● TRY IT:
A faithful copy of the data is what is wanted, minus any pictures.

....

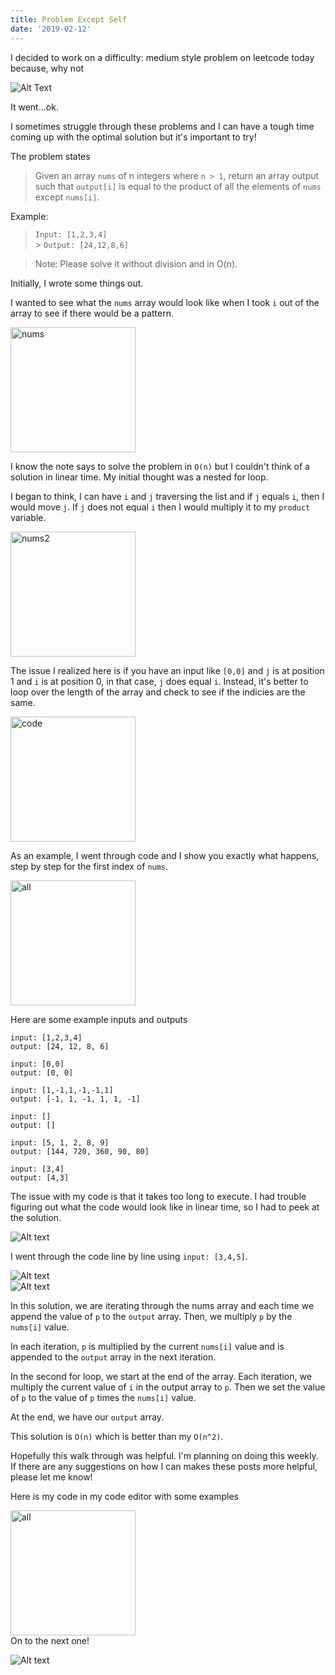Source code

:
 ```yaml
---
title: Problem Except Self
date: '2019-02-12'
---
```


I decided to work on a difficulty: medium style problem on leetcode today because, why not

![Alt Text](https://media.giphy.com/media/26gR0t9sNVrbVEhPO/giphy.gif)

It went...ok.

I sometimes struggle through these problems and I can have a tough time coming up with the optimal solution but it's important to try!

The problem states

> Given an array `nums` of n integers where `n > 1`, return an array output such that `output[i]` is equal to the product of all the elements of `nums` except `nums[i]`.

Example:

> `Input: [1,2,3,4]` </br> > `Output: [24,12,8,6]`

> Note: Please solve it without division and in O(n).

Initially, I wrote some things out.

I wanted to see what the `nums` array would look like when I took `i` out of the array to see if there would be a pattern.

<img src="nums.png" alt="nums" width="200" height="200"/>

I know the note says to solve the problem in `O(n)` but I couldn't think of a solution in linear time. My initial thought was a nested for loop.

I began to think, I can have `i` and `j` traversing the list and if `j` equals `i`, then I would move `j`. If `j` does not equal `i` then I would multiply it to my `product` variable.

<img src="nums2.png" alt="nums2" width="200" height="200"/>

The issue I realized here is if you have an input like `[0,0]` and `j` is at position 1 and `i` is at position 0, in that case, `j` does equal `i`. Instead, it's better to loop over the length of the array and check to see if the indicies are the same.

<img src="code.png" alt="code" width="200" height="200"/>

As an example, I went through code and I show you exactly what happens, step by step for the first index of `nums`.

<img src="all.png" alt="all" width="200" height="200"/>

Here are some example inputs and outputs

`input: [1,2,3,4]`</br>
`output: [24, 12, 8, 6]`

`input: [0,0]`</br>
`output: [0, 0]`

`input: [1,-1,1,-1,-1,1]`</br>
`output: [-1, 1, -1, 1, 1, -1]`

`input: []`</br>
`output: []`

`input: [5, 1, 2, 8, 9]`</br>
`output: [144, 720, 360, 90, 80]`

`input: [3,4]`</br>
`output: [4,3]`

The issue with my code is that it takes too long to execute. I had trouble figuring out what the code would look like in linear time, so I had to peek at the solution.

![Alt text](newcode.png)

I went through the code line by line using `input: [3,4,5]`.

![Alt text](iteration1.png)</br>
![Alt text](iteration2.png)

In this solution, we are iterating through the nums array and each time we append the value of `p` to the `output` array. Then, we multiply `p` by the `nums[i]` value.

In each iteration, `p` is multiplied by the current `nums[i]` value and is appended to the `output` array in the next iteration.

In the second for loop, we start at the end of the array. Each iteration, we multiply the current value of `i` in the output array to `p`. Then we set the value of `p` to the value of `p` times the `nums[i]` value.

At the end, we have our `output` array.

This solution is `O(n)` which is better than my `O(n^2)`.

Hopefully this walk through was helpful. I'm planning on doing this weekly. If there are any suggestions on how I can makes these posts more helpful, please let me know!

Here is my code in my code editor with some examples

<img src="actualcode.png" alt="all" width="200" height="200"/>
</br>
On to the next one!

![Alt text](https://media.giphy.com/media/8m4R4pvViWtRzbloJ1/giphy.gif)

....

● EXERCISE ANSWER:
Source code

:
 ```yaml
---
title: Problem Except Self
date: '2019-02-12'
---
```


I decided to work on a difficulty: medium style problem on leetcode today because, why not

![Alt Text](https://media.giphy.com/media/26gR0t9sNVrbVEhPO/giphy.gif)

It went...ok.

I sometimes struggle through these problems and I can have a tough time coming up with the optimal solution but it's important to try!

The problem states

> Given an array `nums` of n integers where `n > 1`, return an array output such that `output[i]` is equal to the product of all the elements of `nums` except `nums[i]`.

Example:

> `Input: [1,2,3,4]` </br> > `Output: [24,12,8,6]`

> Note: Please solve it without division and in O(n).

Initially, I wrote some things out.

I wanted to see what the `nums` array would look like when I took `i` out of the array to see if there would be a pattern.

<img src="nums.png" alt="nums" width="200" height="200"/>

I know the note says to solve the problem in `O(n)` but I couldn't think of a solution in linear time. My initial thought was a nested for loop.

I began to think, I can have `i` and `j` traversing the list and if `j` equals `i`, then I would move `j`. If `j` does not equal `i` then I would multiply it to my `product` variable.

<img src="nums2.png" alt="nums2" width="200" height="200"/>

The issue I realized here is if you have an input like `[0,0]` and `j` is at position 1 and `i` is at position 0, in that case, `j` does equal `i`. Instead, it's better to loop over the length of the array and check to see if the indicies are the same.

<img src="code.png" alt="code" width="200" height="200"/>

As an example, I went through code and I show you exactly what happens, step by step for the first index of `nums`.

<img src="all.png" alt="all" width="200" height="200"/>

Here are some example inputs and outputs

`input: [1,2,3,4]`</br>
`output: [24, 12, 8, 6]`

`input: [0,0]`</br>
`output: [0, 0]`

`input: [1,-1,1,-1,-1,1]`</br>
`output: [-1, 1, -1, 1, 1, -1]`

`input: []`</br>
`output: []`

`input: [5, 1, 2, 8, 9]`</br>
`output: [144, 720, 360, 90, 80]`

`input: [3,4]`</br>
`output: [4,3]`

The issue with my code is that it takes too long to execute. I had trouble figuring out what the code would look like in linear time, so I had to peek at the solution.

![Alt text](newcode.png)

I went through the code line by line using `input: [3,4,5]`.

![Alt text](iteration1.png)</br>
![Alt text](iteration2.png)

In this solution, we are iterating through the nums array and each time we append the value of `p` to the `output` array. Then, we multiply `p` by the `nums[i]` value.

In each iteration, `p` is multiplied by the current `nums[i]` value and is appended to the `output` array in the next iteration.

In the second for loop, we start at the end of the array. Each iteration, we multiply the current value of `i` in the output array to `p`. Then we set the value of `p` to the value of `p` times the `nums[i]` value.

At the end, we have our `output` array.

This solution is `O(n)` which is better than my `O(n^2)`.

Hopefully this walk through was helpful. I'm planning on doing this weekly. If there are any suggestions on how I can makes these posts more helpful, please let me know!

Here is my code in my code editor with some examples

<img src="actualcode.png" alt="all" width="200" height="200"/>
</br>
On to the next one!

![Alt text](https://media.giphy.com/media/8m4R4pvViWtRzbloJ1/giphy.gif)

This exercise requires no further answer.